== INFORMATION ==
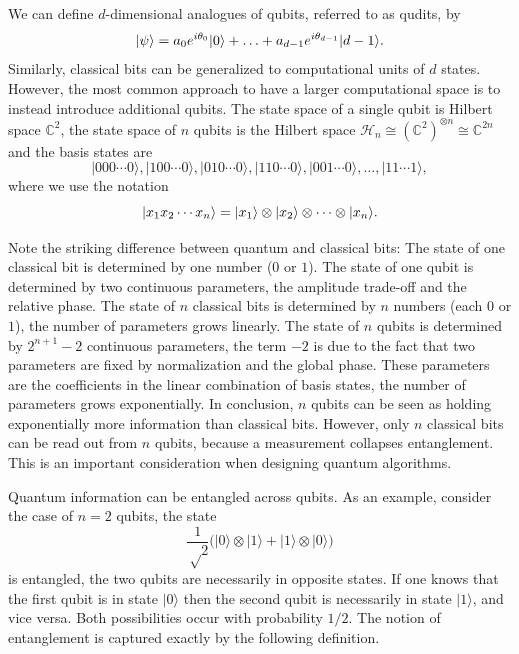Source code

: We can define $d$-dimensional analogues of qubits, referred to as qudits, by
\begin{equation}
  \lvert\psi\rangle = a_0 e^{i\theta_0} \lvert0\rangle + \ldots + a_{d-1} e^{i \theta_{d-1}} \lvert d-1\rangle.
\end{equation}
Similarly, classical bits can be generalized to computational units of $d$ states. However, the most common approach to have a larger computational space is to instead introduce additional qubits. The state space of a single qubit is Hilbert space $\mathbb{C}^2$, the state space of $n$ qubits is the Hilbert space $ℋ_n \cong (\mathbb{C}^2)^{\otimes n} \cong \mathbb{C}^{2n}$ and the basis states are
\begin{equation}
  |000⋯0⟩, |100⋯0⟩, |010⋯0⟩, |110⋯0⟩, |001⋯0⟩, …, |11⋯1⟩,
\end{equation}
where we use the notation
\begin{equation}
  \lvert x_1x_2\cdots x_n\rangle = \lvert x_1\rangle\otimes\lvert x_2\rangle\otimes\cdots\otimes\lvert x_n\rangle.
\end{equation}

Note the striking difference between quantum and classical bits:
The state of one classical bit is determined by one number ($0$ or $1$).
The state of one qubit is determined by two continuous parameters, the amplitude trade-off and the relative phase.
The state of $n$ classical bits is determined by $n$ numbers (each $0$ or $1$), the number of parameters grows linearly.
The state of $n$ qubits is determined by $2^{n+1}-2$ continuous parameters, the term $-2$ is due to the fact that two parameters are fixed by normalization and the global phase. These parameters are the coefficients in the linear combination of basis states, the number of parameters grows exponentially. In conclusion, $n$ qubits can be seen as holding exponentially more information than classical bits. However, only $n$ classical bits can be read out from $n$ qubits, because a measurement collapses entanglement. This is an important consideration when designing quantum algorithms.

Quantum information can be entangled across qubits. As an example, consider the case of $n = 2$ qubits, the state
\begin{equation}
  \frac{1}{√2}\big(|0⟩⊗|1⟩ + |1⟩⊗|0⟩\big)
\end{equation}
is entangled, the two qubits are necessarily in opposite states. If one knows that the first qubit is in state $|0⟩$ then the second qubit is necessarily in state $|1⟩$, and vice versa. Both possibilities occur with probability $1/2$. The notion of entanglement is captured exactly by the following definition.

== THE TASK ==
All of the entries, apart from the pictures, must be returned exactly.

== ANSWER TO THIS TASK ==
Source code

: We can define $d$-dimensional analogues of qubits, referred to as qudits, by
\begin{equation}
  \lvert\psi\rangle = a_0 e^{i\theta_0} \lvert0\rangle + \ldots + a_{d-1} e^{i \theta_{d-1}} \lvert d-1\rangle.
\end{equation}
Similarly, classical bits can be generalized to computational units of $d$ states. However, the most common approach to have a larger computational space is to instead introduce additional qubits. The state space of a single qubit is Hilbert space $\mathbb{C}^2$, the state space of $n$ qubits is the Hilbert space $ℋ_n \cong (\mathbb{C}^2)^{\otimes n} \cong \mathbb{C}^{2n}$ and the basis states are
\begin{equation}
  |000⋯0⟩, |100⋯0⟩, |010⋯0⟩, |110⋯0⟩, |001⋯0⟩, …, |11⋯1⟩,
\end{equation}
where we use the notation
\begin{equation}
  \lvert x_1x_2\cdots x_n\rangle = \lvert x_1\rangle\otimes\lvert x_2\rangle\otimes\cdots\otimes\lvert x_n\rangle.
\end{equation}

Note the striking difference between quantum and classical bits:
The state of one classical bit is determined by one number ($0$ or $1$).
The state of one qubit is determined by two continuous parameters, the amplitude trade-off and the relative phase.
The state of $n$ classical bits is determined by $n$ numbers (each $0$ or $1$), the number of parameters grows linearly.
The state of $n$ qubits is determined by $2^{n+1}-2$ continuous parameters, the term $-2$ is due to the fact that two parameters are fixed by normalization and the global phase. These parameters are the coefficients in the linear combination of basis states, the number of parameters grows exponentially. In conclusion, $n$ qubits can be seen as holding exponentially more information than classical bits. However, only $n$ classical bits can be read out from $n$ qubits, because a measurement collapses entanglement. This is an important consideration when designing quantum algorithms.

Quantum information can be entangled across qubits. As an example, consider the case of $n = 2$ qubits, the state
\begin{equation}
  \frac{1}{√2}\big(|0⟩⊗|1⟩ + |1⟩⊗|0⟩\big)
\end{equation}
is entangled, the two qubits are necessarily in opposite states. If one knows that the first qubit is in state $|0⟩$ then the second qubit is necessarily in state $|1⟩$, and vice versa. Both possibilities occur with probability $1/2$. The notion of entanglement is captured exactly by the following definition.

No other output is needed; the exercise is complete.